Improvements occurred in both training and control groups over the 6-week trial period. Improvement in the control group may have been due to various factors, but was most likely due to repeated exposure to the assessments. These results highlight the importance of restricting conclusions to between-group differences, even in trials using people with apparently stable and chronic SCI.

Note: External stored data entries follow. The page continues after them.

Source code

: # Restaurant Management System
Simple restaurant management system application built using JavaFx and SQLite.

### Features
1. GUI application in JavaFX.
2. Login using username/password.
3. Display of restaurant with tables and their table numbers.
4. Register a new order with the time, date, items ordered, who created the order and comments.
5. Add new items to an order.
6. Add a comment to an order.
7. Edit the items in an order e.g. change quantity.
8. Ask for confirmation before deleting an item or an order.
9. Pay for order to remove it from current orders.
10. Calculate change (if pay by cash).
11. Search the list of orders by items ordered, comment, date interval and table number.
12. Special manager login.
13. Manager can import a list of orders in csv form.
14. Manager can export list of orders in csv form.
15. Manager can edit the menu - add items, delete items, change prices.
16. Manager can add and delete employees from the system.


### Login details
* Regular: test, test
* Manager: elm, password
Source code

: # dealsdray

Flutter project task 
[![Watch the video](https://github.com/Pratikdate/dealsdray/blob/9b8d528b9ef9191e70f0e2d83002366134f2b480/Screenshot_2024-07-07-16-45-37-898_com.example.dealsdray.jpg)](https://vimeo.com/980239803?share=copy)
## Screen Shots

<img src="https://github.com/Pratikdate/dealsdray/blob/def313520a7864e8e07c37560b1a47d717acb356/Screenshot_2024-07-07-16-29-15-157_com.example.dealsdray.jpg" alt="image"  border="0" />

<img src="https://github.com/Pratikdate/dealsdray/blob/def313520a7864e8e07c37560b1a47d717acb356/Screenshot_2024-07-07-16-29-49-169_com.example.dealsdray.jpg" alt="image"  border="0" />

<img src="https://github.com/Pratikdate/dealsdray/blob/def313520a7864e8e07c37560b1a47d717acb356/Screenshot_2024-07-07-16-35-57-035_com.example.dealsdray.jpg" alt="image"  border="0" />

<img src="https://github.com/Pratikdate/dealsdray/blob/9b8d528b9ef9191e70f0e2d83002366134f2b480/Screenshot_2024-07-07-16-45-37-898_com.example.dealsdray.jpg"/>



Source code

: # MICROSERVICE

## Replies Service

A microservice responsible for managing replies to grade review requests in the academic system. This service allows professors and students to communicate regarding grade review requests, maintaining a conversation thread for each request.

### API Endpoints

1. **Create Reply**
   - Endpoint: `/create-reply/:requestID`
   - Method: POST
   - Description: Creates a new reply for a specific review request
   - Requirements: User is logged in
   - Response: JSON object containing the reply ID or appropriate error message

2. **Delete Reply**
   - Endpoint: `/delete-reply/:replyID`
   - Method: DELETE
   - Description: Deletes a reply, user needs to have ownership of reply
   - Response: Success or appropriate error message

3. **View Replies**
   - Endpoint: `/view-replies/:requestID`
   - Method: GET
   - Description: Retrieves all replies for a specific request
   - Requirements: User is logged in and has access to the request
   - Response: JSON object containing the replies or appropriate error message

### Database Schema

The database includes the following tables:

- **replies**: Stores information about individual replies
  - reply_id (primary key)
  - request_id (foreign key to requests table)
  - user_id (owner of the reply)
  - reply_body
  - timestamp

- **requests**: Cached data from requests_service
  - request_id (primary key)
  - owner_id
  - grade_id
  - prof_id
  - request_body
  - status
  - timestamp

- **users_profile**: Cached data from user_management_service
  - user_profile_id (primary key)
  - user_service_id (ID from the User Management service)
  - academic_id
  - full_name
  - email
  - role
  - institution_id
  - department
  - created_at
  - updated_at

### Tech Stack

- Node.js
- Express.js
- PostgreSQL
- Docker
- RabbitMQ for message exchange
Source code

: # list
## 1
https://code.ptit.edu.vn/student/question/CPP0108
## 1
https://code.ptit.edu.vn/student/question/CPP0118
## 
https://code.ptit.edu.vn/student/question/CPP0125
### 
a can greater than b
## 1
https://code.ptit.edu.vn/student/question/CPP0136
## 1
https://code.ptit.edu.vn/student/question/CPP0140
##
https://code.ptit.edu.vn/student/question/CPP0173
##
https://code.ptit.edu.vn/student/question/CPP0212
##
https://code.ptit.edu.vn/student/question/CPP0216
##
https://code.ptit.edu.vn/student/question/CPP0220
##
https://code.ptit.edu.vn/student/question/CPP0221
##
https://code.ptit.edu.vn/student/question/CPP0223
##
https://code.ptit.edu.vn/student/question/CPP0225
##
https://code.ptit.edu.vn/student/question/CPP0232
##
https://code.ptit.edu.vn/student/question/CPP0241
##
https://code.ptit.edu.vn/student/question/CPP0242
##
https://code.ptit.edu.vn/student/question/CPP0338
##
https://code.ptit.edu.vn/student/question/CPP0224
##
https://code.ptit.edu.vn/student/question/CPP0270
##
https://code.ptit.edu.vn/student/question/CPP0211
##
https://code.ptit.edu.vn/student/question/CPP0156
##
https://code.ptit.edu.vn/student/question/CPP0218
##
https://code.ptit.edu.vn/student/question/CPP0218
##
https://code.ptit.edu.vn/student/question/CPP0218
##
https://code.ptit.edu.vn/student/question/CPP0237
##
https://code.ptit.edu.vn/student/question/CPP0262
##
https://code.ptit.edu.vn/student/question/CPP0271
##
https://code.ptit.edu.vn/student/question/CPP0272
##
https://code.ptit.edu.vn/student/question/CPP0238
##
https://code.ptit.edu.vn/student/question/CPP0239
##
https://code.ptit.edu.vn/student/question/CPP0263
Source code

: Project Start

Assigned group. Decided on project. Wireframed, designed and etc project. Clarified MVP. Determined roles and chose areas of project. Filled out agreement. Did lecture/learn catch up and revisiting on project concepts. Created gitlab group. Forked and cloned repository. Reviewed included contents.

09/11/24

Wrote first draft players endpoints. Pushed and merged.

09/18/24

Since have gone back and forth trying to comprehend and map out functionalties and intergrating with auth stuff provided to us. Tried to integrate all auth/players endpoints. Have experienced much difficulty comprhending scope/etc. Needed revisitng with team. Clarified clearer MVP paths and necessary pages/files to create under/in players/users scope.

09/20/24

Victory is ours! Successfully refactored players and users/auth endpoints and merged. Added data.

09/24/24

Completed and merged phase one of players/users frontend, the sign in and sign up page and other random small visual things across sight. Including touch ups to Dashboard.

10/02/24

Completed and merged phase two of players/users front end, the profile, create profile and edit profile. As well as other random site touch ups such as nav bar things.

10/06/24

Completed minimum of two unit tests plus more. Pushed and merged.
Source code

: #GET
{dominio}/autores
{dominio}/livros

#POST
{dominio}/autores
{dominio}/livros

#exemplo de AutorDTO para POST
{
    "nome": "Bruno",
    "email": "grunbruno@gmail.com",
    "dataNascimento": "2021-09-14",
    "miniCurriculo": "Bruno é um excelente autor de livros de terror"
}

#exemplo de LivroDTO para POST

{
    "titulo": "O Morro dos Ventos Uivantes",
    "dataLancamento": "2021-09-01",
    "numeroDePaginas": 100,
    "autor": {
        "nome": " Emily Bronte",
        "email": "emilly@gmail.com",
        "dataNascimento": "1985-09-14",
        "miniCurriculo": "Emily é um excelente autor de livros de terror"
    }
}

The underlying mechanisms explaining the participants' improved abilities to sit unsupported are unclear. The most likely explanation is that participants learnt new ‘compensatory’ strategies to effectively position their centre of mass over their base of support. One strategy the participants may have learnt was to move their non-paralysed arms and heads in subtle (or even not so subtle) ways.1, 15 Alternatively, the training programme may have induced changes in the sensorimotor pathways, which in turn improved the strength and control of trunk muscles. This may or may not have been accompanied by changes in the spinal cord or brain. Such changes have been reported to occur following upper limb16 and treadmill training17, 18 and are commonly cited as evidence of neural plasticity after SCI. However, activity-dependent plasticity needs to be considered in the context that a change in performance of any motor task is evidence of the underlying changes in neural networks whether it is in people with SCI or in highly trained able-bodied athletes.19, 20 That is, neural plasticity underlies skill acquisition whether the spinal cord is or is not damaged.

The results of this trial provide preliminary support for the use of task-specific training of unsupported sitting in people with chronic SCI. However, the clinical and real-life implications of the observed treatment effects are yet to be clarified. Future trials could also be directed at identifying the types of patients who are most likely to benefit from this type of training and the optimal length and duration of training.